#### [Task objective]
Within the material below, tally every line that holds the word "Processor", then give the tally and nothing more.

*** Opening of Recorded data ***

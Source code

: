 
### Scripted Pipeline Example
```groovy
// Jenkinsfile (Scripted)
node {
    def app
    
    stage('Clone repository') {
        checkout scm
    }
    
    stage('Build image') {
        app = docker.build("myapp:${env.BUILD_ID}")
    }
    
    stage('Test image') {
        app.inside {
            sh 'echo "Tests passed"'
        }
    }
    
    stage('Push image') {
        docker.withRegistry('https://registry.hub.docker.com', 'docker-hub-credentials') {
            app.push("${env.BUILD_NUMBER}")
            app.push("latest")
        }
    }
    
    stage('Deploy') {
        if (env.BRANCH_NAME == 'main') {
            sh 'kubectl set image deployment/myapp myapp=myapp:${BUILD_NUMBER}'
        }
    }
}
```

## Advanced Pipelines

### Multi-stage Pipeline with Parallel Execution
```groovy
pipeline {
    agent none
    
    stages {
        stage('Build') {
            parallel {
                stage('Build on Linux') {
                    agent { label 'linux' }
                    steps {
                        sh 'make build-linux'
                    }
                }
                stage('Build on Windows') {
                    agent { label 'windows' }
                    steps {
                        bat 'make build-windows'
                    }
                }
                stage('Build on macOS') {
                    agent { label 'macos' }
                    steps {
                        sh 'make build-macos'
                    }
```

*** Close of Recorded data ***
*** Opening of Recorded data ***

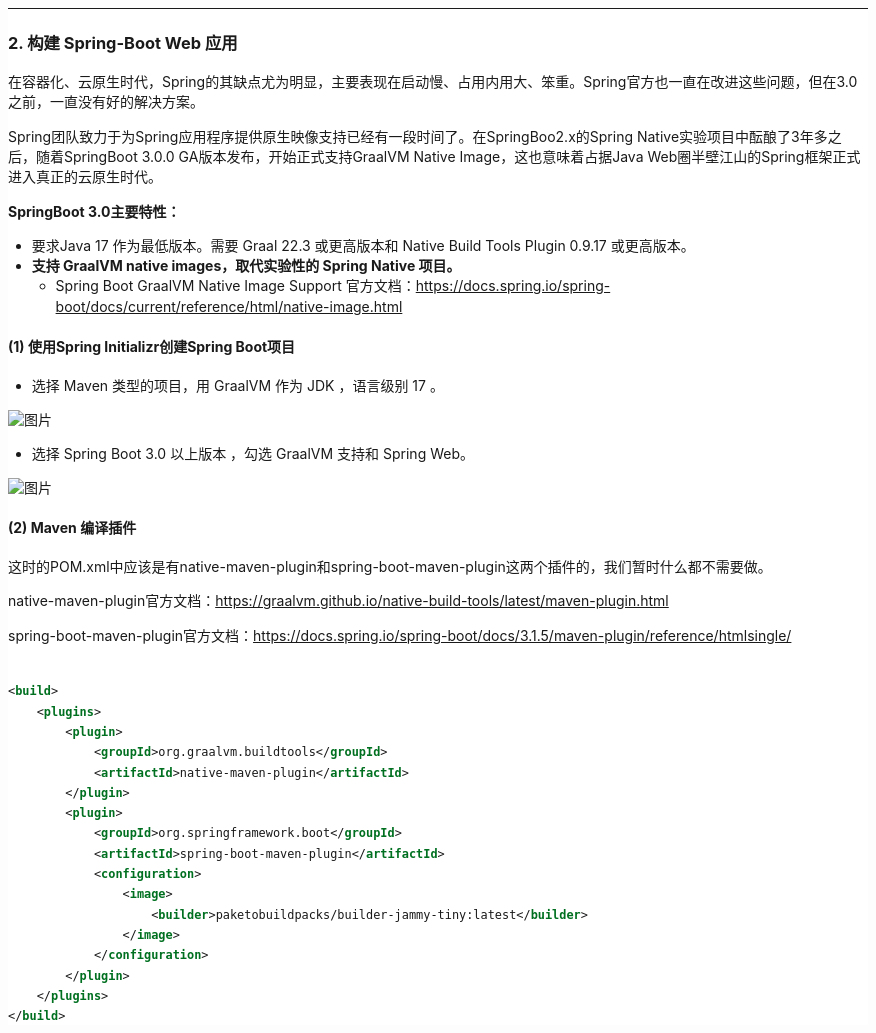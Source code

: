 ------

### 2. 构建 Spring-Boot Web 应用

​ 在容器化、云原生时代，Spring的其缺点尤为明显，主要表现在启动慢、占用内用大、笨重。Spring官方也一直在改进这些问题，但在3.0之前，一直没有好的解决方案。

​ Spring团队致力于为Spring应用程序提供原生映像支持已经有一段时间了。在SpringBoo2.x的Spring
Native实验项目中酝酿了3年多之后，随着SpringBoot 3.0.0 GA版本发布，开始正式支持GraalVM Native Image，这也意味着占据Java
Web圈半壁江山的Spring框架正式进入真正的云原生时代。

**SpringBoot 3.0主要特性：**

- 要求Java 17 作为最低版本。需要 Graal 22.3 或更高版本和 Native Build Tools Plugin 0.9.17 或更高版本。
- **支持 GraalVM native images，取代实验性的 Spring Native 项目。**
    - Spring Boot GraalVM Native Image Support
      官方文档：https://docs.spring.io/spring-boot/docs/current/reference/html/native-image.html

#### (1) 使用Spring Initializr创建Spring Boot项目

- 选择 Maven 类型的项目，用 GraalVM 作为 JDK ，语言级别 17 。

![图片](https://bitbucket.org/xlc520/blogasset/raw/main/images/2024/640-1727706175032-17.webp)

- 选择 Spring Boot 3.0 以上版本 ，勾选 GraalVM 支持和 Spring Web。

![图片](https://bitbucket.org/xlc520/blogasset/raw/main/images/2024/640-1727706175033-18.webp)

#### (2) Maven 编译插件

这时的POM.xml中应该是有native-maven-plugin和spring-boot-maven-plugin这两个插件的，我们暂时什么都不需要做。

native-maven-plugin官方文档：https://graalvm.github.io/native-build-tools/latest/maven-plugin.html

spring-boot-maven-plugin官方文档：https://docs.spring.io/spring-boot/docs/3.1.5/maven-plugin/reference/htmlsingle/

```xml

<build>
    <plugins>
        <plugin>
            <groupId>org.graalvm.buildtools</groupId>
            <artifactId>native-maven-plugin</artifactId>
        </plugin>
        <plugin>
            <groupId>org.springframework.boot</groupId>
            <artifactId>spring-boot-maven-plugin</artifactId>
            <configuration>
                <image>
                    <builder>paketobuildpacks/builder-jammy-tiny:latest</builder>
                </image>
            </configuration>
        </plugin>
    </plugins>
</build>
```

*** Close of Recorded data ***
*** Opening of Recorded data ***

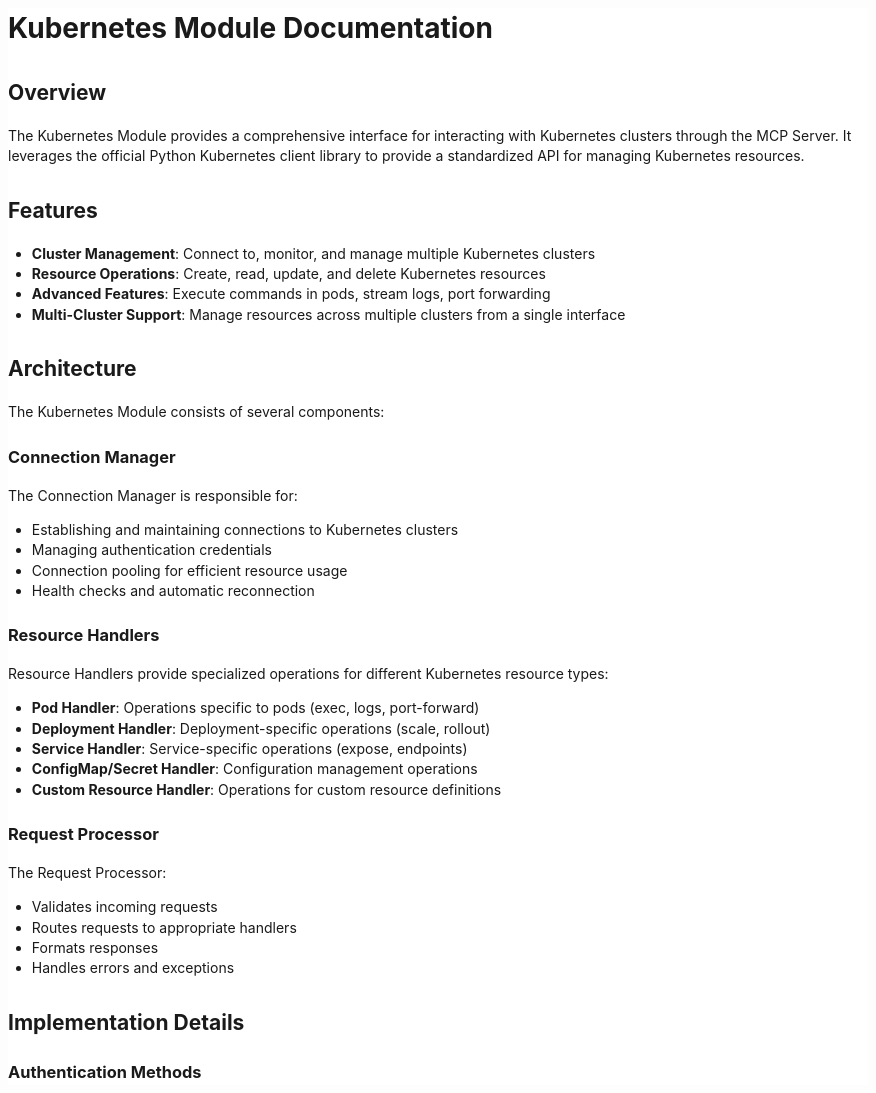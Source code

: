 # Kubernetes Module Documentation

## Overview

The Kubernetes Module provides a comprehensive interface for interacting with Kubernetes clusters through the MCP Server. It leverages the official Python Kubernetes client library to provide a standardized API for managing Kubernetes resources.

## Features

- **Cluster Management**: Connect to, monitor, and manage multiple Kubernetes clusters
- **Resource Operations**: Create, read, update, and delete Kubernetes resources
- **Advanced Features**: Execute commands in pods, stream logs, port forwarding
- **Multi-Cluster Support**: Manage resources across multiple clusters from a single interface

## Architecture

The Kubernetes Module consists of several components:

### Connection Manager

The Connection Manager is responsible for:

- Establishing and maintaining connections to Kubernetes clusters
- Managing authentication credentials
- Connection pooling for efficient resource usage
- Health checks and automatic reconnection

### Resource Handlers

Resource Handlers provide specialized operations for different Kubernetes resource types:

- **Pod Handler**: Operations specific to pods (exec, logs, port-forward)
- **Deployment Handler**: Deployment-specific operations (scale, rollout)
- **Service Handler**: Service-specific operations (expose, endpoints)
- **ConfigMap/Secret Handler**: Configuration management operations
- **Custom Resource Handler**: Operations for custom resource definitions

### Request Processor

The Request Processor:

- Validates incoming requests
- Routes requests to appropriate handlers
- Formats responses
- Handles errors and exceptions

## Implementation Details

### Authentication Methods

*** Close of Recorded data ***

#### [Written answer]
2